Hydrogen Production Catalyzed by Bidirectional, Biomimetic Models of the [FeFe]-Hydrogenase Active Site

[Image: see text] Active site mimics of [FeFe]-hydrogenase are shown to be bidirectional catalysts, producing H(2) upon treatment with protons and reducing equivalents. This reactivity complements the previously reported oxidation of H(2) by these same catalysts in the presence of oxidants.

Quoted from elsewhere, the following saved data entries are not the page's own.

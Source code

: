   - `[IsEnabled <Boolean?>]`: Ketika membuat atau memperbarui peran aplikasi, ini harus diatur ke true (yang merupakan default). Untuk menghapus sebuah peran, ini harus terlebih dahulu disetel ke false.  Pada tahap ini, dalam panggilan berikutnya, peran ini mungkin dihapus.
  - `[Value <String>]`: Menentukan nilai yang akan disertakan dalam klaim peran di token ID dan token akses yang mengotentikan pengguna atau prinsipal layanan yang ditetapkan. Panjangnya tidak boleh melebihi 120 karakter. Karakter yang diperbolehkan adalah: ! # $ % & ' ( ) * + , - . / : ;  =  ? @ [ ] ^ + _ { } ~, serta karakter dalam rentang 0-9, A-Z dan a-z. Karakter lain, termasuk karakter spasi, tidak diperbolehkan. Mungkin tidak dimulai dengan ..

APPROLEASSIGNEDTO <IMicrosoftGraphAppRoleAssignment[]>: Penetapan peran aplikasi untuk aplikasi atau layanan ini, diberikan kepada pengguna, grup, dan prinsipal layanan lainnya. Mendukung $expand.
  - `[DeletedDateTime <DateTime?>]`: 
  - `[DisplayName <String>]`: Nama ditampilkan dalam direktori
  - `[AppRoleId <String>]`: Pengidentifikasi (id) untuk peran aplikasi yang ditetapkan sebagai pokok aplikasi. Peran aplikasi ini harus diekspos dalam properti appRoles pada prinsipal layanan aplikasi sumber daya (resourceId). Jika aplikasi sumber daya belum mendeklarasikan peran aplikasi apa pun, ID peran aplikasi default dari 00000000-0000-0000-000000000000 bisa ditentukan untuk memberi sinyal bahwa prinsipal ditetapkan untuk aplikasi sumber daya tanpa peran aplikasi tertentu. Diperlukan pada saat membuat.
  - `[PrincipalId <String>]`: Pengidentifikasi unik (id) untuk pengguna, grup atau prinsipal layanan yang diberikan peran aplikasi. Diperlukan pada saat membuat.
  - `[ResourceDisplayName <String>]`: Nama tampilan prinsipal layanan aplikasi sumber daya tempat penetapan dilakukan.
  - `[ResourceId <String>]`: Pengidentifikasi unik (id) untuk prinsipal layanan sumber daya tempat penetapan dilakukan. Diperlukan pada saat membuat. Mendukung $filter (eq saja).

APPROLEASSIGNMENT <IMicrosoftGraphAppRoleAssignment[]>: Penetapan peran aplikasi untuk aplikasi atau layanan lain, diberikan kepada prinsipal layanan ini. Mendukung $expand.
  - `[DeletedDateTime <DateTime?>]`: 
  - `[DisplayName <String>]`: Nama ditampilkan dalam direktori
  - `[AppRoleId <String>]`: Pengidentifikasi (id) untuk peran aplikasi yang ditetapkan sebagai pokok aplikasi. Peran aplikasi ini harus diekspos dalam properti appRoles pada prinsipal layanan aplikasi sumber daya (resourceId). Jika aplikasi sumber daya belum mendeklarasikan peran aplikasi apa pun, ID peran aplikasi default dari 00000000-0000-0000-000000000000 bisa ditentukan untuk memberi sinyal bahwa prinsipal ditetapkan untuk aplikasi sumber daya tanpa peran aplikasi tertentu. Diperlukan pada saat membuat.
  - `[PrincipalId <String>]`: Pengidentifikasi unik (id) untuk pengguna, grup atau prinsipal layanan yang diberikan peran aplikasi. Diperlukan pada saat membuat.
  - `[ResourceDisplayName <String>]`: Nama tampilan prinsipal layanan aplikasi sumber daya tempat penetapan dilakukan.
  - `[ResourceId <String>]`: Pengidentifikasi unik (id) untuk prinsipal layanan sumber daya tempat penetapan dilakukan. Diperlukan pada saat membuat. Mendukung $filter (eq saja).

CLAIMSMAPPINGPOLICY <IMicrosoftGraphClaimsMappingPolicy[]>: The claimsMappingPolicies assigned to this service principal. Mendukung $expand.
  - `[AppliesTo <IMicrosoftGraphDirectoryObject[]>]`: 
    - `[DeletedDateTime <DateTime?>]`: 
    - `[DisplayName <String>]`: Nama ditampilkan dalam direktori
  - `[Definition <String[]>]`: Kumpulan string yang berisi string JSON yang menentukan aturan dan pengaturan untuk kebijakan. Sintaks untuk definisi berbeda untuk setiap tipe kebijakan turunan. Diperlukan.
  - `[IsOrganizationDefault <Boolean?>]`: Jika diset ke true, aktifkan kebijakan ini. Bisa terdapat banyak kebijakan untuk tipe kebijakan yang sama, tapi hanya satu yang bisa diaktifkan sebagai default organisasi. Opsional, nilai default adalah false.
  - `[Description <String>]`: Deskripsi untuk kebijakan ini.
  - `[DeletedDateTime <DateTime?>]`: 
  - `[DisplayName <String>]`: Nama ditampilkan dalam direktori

The complex Fe(2)(adt(Bn))(CO)(3)(dppv)(PFc*(Et(2))) ([1](0); adt(Bn) = (SCH(2))(2)NBn, dppv = cis-1,2-bis(diphenylphosphino)ethylene, PFc*(Et(2)) = Et(2)PCH(2)C(5)Me(4)FeCp*) reacts with excess [H(OEt(2))(2)]BAr(F)(4) (BAr(F)(4)(–) = B(C(6)H(3)-3,5-(CF(3))(2))(4)(–)) to give ∼0.5 equiv of H(2) and [Fe(2)(adt(Bn)H)(CO)(3)(dppv)(PFc*(Et(2)))](2+) ([1H](2+)). The species [1H](2+) consists of a ferrocenium ligand, an N-protonated amine, and an Fe(I)Fe(I) core. In the presence of additional reducing equivalents in the form of decamethylferrocene (Fc*), hydrogen evolution is catalytic, albeit slow. The related catalyst Fe(2)(adt(Bn))(CO)(3)(dppv)(PMe(3)) (3) behaves similarly in the presence of Fc*, except that in the absence of excess reducing agent it converts to the catalytically inactive μ-hydride derivative [μ-H3](+). Replacement of the adt in [1](0) with propanedithiolate (pdt) results in a catalytically inactive complex. In the course of synthesizing [FeFe]-hydrogenase mimics, new routes to ferrocenylphosphine ligands and nonamethylferrocene were developed.